PIM Kinases Alter the Prostate Tumor Immune Microenvironment

Authors:

Amber N. Clements, Kai Sutterby, Sachin Kumar Deshmukh, Sharon Wu, Joanne Xiu, Alex Farrell, Milan Radovich, Chadi Nabhan, Elisabeth I. Heath, Rana R. McKay, Alejandro Recio-Boiles, Noel A. Warfel

Abstract

Prostate cancer is the second leading cause of cancer-related deaths in American men. While prostate cancer patients typically respond to androgen-deprivation therapy and/or taxane chemotherapy, patients inevitably develop resistance, and the disease progresses to an untreatable and lethal form known as castrate resistant prostate cancer (CRPC). Immunotherapy has changed the treatment paradigm for many types of cancer; however, immune checkpoint inhibitors have not shown clinical benefits in CRPC. Tumor associated macrophages (TAMs) secrete factors that promote tumor progression and suppress antitumor immunity, making them a promising therapeutic target. The Proviral Integration site for Moloney murine leukemia virus (PIM) kinases are serine/threonine kinases that are overexpressed in prostate cancer. PIM regulates many signaling pathways that promote cell survival. However, how PIM kinase alters the prostate tumor immune microenvironment and impacts immunotherapy resistance is not well understood.

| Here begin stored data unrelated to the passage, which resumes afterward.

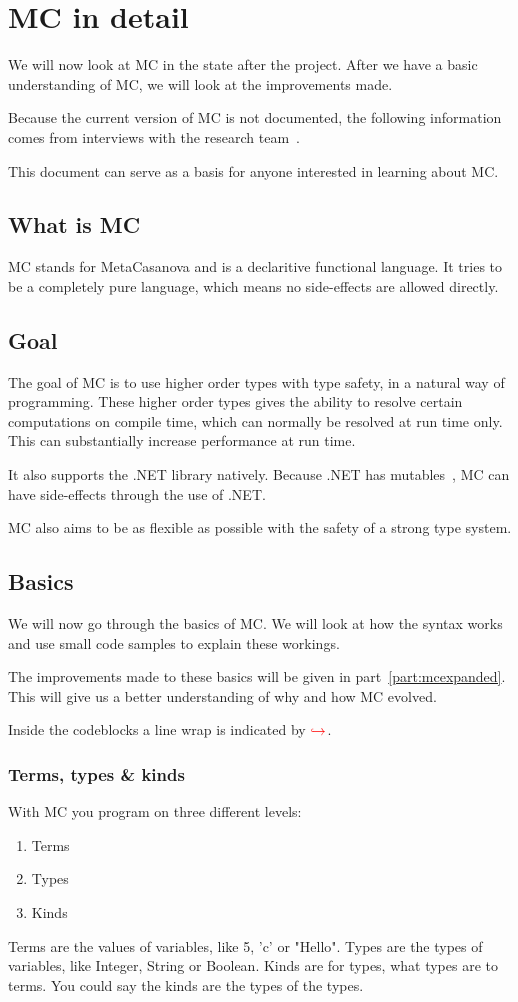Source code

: \chapter{MC in detail}
We will now look at MC in the state after the project.
After we have a basic understanding of MC, we will look at the improvements made.

Because the current version of MC is not documented, the following information comes from interviews with the research team~\cite{researchteaminterview}.

This document can serve as a basis for anyone interested in learning about MC.


\section{What is MC}
MC stands for MetaCasanova and is a declaritive functional language.
It tries to be a completely pure language, which means no side-effects are allowed directly.


\section{Goal}
The goal of MC is to use higher order types with type safety, in a natural way of programming.
These higher order types gives the ability to resolve certain computations on compile time, which can normally be resolved at run time only.
This can substantially increase performance at run time.

It also supports the .NET library natively.
Because .NET has mutables~\cite{dotnetdescription}, MC can have side-effects through the use of .NET.

MC also aims to be as flexible as possible with the safety of a strong type system.


\section{Basics}
We will now go through the basics of MC.
We will look at how the syntax works and use small code samples to explain these workings.

The improvements made to these basics will be given in part~\ref{part:mcexpanded}.
This will give us a better understanding of why and how MC evolved.

Inside the codeblocks a line wrap is indicated by \ensuremath{\color{red}\hookrightarrow\space}.


\subsection{Terms, types \& kinds}\label{sec:basiclevels}
With MC you program on three different levels:
\begin{enumerate}[noitemsep]
   \item Terms
   \item Types
   \item Kinds
\end{enumerate}
Terms are the values of variables, like 5, 'c' or "Hello".
Types are the types of variables, like Integer, String or Boolean.
Kinds are for types, what types are to terms.
You could say the kinds are the types of the types.


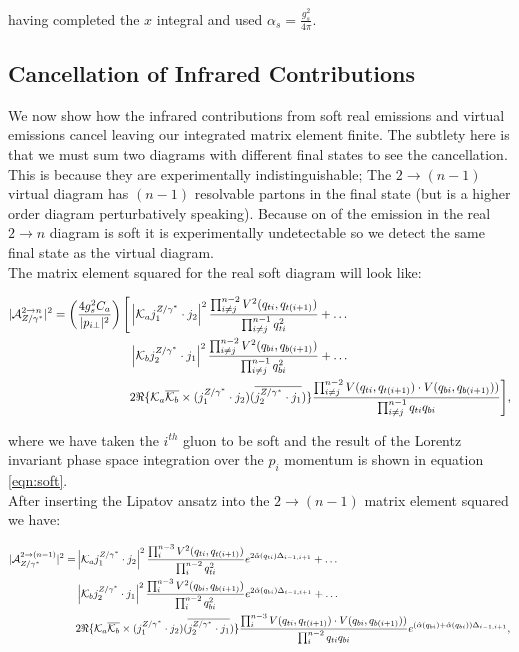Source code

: 			having completed the $x$ integral and used $\alpha_s=\frac{g_s^2}{4\pi}$.

		\subsection{Cancellation of Infrared Contributions}
		\label{sub:subsection_name}

			We now show how the infrared contributions from soft real emissions and virtual emissions cancel leaving our integrated matrix element finite.  The subtlety here is that we must sum two diagrams with different final states to see the cancellation.  This is because they are experimentally indistinguishable;  The $2\rightarrow (n-1)$ virtual diagram has $(n-1)$ resolvable partons in the final state (but is a higher order diagram perturbatively speaking).  Because on of the emission in the real $2\rightarrow n$ diagram is soft it is experimentally undetectable so we detect the same final state as the virtual diagram.\\The matrix element squared for the real soft diagram will look like:

			\begin{align}
			|\mathcal{A}_{Z/\gamma^*}^{2\rightarrow n}|^2 = \left(\frac{4g_s^2C_a}{|p_{i\perp}|^2}\right)\Bigg[&\left|\mathcal{K}_a j_1^{Z/\gamma^*}\cdot j_2\right|^2 \frac{\prod^{n-2}_{i\neq j}V^2(q_{ti}, q_{t(i+1)})}{\prod^{n-1}_{i\neq j}q^2_{ti}} + \ldots \\		&\left|\mathcal{K}_b j_2^{Z/\gamma^*}\cdot j_1\right|^2 \frac{\prod^{n-2}_{i\neq j}V^2(q_{bi}, q_{b(i+1)})}{\prod^{n-1}_{i\neq j}q^2_{bi}} + \ldots \\
			&2\Re\{\mathcal{K}_a\overline{\mathcal{K}_b} \times (j_1^{Z/\gamma^*}\cdot j_2)(\overline{j_2^{Z/\gamma^*}\cdot j_1})\} \frac{\prod^{n-2}_{i\neq j}V(q_{ti}, q_{t(i+1)})\cdot V(q_{bi}, q_{b(i+1)}))}{\prod^{n-1}_{i\neq j}q_{ti}q_{bi}}\Bigg],
			\end{align}

			where we have taken the $i^{th}$ gluon to be soft and the result of the Lorentz invariant phase space integration over the $p_i$ momentum is shown in equation \ref{eqn:soft}.\\After inserting the Lipatov ansatz into the $2\rightarrow (n-1)$ matrix element squared we have:

			\begin{align}
			|\mathcal{A}_{Z/\gamma^*}^{2\rightarrow (n-1)}|^2 = &\left|\mathcal{K}_a j_1^{Z/\gamma^*}\cdot j_2\right|^2 \frac{\prod^{n-3}_{i}V^2(q_{ti}, q_{t(i+1)})}{\prod^{n-2}_{i}q^2_{ti}}e^{2\hat{\alpha}(q_{ti})\Delta_{i-1,i+1}} + \ldots \\
			&\left|\mathcal{K}_b j_2^{Z/\gamma^*}\cdot j_1\right|^2 \frac{\prod^{n-3}_{i}V^2(q_{bi}, q_{b(i+1)})}{\prod^{n-2}_{i}q^2_{bi}}e^{2\hat{\alpha}(q_{bi})\Delta_{i-1,i+1}} + \ldots \\
			&2\Re\{\mathcal{K}_a\overline{\mathcal{K}_b} \times (j_1^{Z/\gamma^*}\cdot j_2)(\overline{j_2^{Z/\gamma^*}\cdot j_1})\} \frac{\prod^{n-3}_{i}V(q_{ti}, q_{t(i+1)})\cdot V(q_{bi}, q_{b(i+1)}))}{\prod^{n-2}_{i}q_{ti}q_{bi}}e^{(\hat{\alpha}(q_{bi}) + \hat{\alpha}(q_{bi}))\Delta_{i-1,i+1}},
			\end{align}

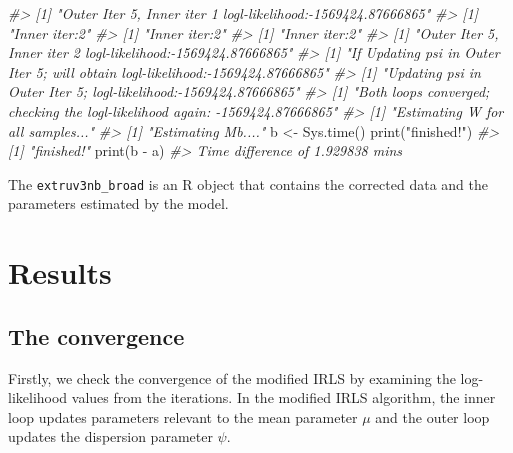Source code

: \documentclass[]{article}
\newcommand{\hlstr}[1]{\textcolor[rgb]{0.251,0.627,0.251}{#1}}%
\newcommand{\hlcom}[1]{\textcolor[rgb]{0.502,0.502,0.502}{\textit{#1}}}%
\newcommand{\hlstd}[1]{\textcolor[rgb]{0.251,0.251,0.251}{#1}}%
\newenvironment{Shaded}{\begin{myshaded}}{\end{myshaded}}
\newcommand{\SpecialCharTok}[1]{\hlstr{#1}}
\newcommand{\StringTok}[1]{\hlstr{#1}}
\newcommand{\CommentTok}[1]{\hlcom{#1}}
\newcommand{\OtherTok}[1]{{#1}}
\newcommand{\FunctionTok}[1]{\hlstd{#1}}
\newcommand{\NormalTok}[1]{\hlstd{#1}}
\begin{document}
\begin{Shaded}
\begin{Highlighting}[]
\CommentTok{\#\textgreater{} [1] "Outer Iter 5, Inner iter 1 logl{-}likelihood:{-}1569424.87666865"}
\CommentTok{\#\textgreater{} [1] "Inner iter:2"}
\CommentTok{\#\textgreater{} [1] "Inner iter:2"}
\CommentTok{\#\textgreater{} [1] "Inner iter:2"}
\CommentTok{\#\textgreater{} [1] "Outer Iter 5, Inner iter 2 logl{-}likelihood:{-}1569424.87666865"}
\CommentTok{\#\textgreater{} [1] "If Updating psi in Outer Iter 5; will obtain logl{-}likelihood:{-}1569424.87666865"}
\CommentTok{\#\textgreater{} [1] "Updating psi in Outer Iter 5; logl{-}likelihood:{-}1569424.87666865"}
\CommentTok{\#\textgreater{} [1] "Both loops converged; checking the logl{-}likelihood again: {-}1569424.87666865"}
\CommentTok{\#\textgreater{} [1] "Estimating W for all samples..."}
\CommentTok{\#\textgreater{} [1] "Estimating Mb...."}
\NormalTok{b }\OtherTok{\textless{}{-}} \FunctionTok{Sys.time}\NormalTok{()}
\FunctionTok{print}\NormalTok{(}\StringTok{"finished!"}\NormalTok{)}
\CommentTok{\#\textgreater{} [1] "finished!"}
\FunctionTok{print}\NormalTok{(b }\SpecialCharTok{{-}}\NormalTok{ a)}
\CommentTok{\#\textgreater{} Time difference of 1.929838 mins}
\end{Highlighting}
\end{Shaded}

The \texttt{extruv3nb\_broad} is an R object that contains the corrected data and the parameters estimated by the model.

\section{Results}\label{results}

\subsection{The convergence}\label{the-convergence}

Firstly, we check the convergence of the modified IRLS by examining the log-likelihood values from the iterations. In the modified IRLS algorithm, the inner loop updates parameters relevant to the mean parameter \(\mu\) and the outer loop updates the dispersion parameter \(\psi\).
\end{document}
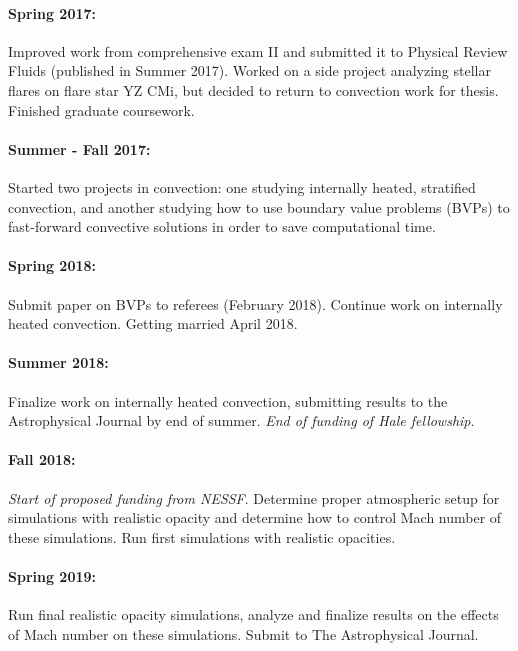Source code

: \documentclass[aasms,12pt]{article}
\begin{document}
\vspace{-0.4cm}
\paragraph{Spring 2017:} Improved work from comprehensive exam II and submitted it to Physical
Review Fluids (published in Summer 2017).  Worked on a side project analyzing stellar flares
on flare star YZ CMi, but decided to return to convection work for thesis.  
Finished graduate coursework.

\vspace{-0.4cm}
\paragraph{Summer - Fall 2017:}  Started two projects in convection: one studying internally heated,
stratified convection, and another studying how to use boundary value problems (BVPs) to fast-forward
convective solutions in order to save computational time.

\vspace{-0.4cm}
\paragraph{Spring 2018:} Submit paper on BVPs to referees (February 2018).  Continue
work on internally heated convection.  Getting married April 2018.

\vspace{-0.4cm}
\paragraph{Summer 2018:}  Finalize work on internally heated convection, 
submitting results to the Astrophysical Journal by end of summer.  \emph{End of
funding of Hale fellowship}.

\vspace{-0.4cm}
\paragraph{Fall 2018:} \emph{Start of proposed funding from NESSF}. Determine proper
atmospheric setup for simulations with realistic opacity and determine how to control
Mach number of these simulations.  Run first simulations with realistic opacities.

\vspace{-0.4cm}
\paragraph{Spring 2019:} Run final realistic opacity simulations, analyze and finalize
results on the effects of Mach number on these simulations.  Submit to The Astrophysical Journal.
\end{document}
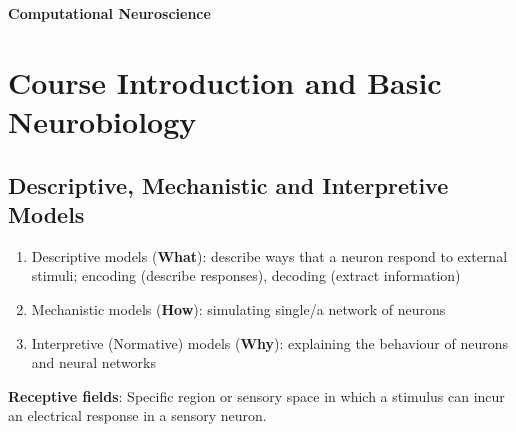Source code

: \documentclass[11pt]{article}
\begin{document}
\begin{center}
    \begin{large}
        \textbf{Computational Neuroscience}
    \end{large}
\end{center}
\tableofcontents

\newpage
\section{Course Introduction and Basic Neurobiology}
\subsection{Descriptive, Mechanistic and Interpretive Models}
\begin{enumerate}
    \item Descriptive models (\textbf{What}): describe ways that a neuron respond to external stimuli; encoding (describe responses), decoding (extract information)
    \item Mechanistic models (\textbf{How}): simulating single/a network of neurons
    \item Interpretive (Normative) models (\textbf{Why}): explaining the behaviour of neurons and neural networks
\end{enumerate}
\noindent \textbf{Receptive fields}: Specific region or sensory space in which a stimulus can incur an electrical response in a sensory neuron.
\end{document}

We analyzed primary prostate and metastatic lymph node samples from treatment-naive metastatic hormone-sensitive prostate cancer patients. Prostate cancer samples with PIM1/PIM2/PIM3-high and -low expression were classified by top and bottom quartile, respectively. PIM high tumors had higher expression of immunostimulatory genes (IL1β, TNF, and TNFSF13), increased infiltration of M2 macrophages, B cells, and NK Cells, and a higher T cell inflamed score compared to PIM-low tumors. Due to the changes observed in inflammation, we hypothesized that PIM kinase may regulate macrophage inflammatory signaling. We showed that PIM inhibition suppresses inflammasome signaling and the release of the pro-inflammatory cytokine, IL-1β. Chronic inflammation can lead to the recruitment of TAMs, further promoting resistance to immune checkpoint inhibitors. Utilizing a syngeneic mouse model of prostate cancer, we demonstrated that PIM inhibition in combination with immune checkpoint blockade synergistically decreased tumor growth. Furthermore, immunoprofiling demonstrated that combination treatment enhances T cell activity. Overall, our results suggest that PIM kinase plays an important role in regulating the prostate tumor immune microenvironment and that PIM kinase may be a potential target to enhance the efficacy of immunotherapy for the treatment of prostate cancer.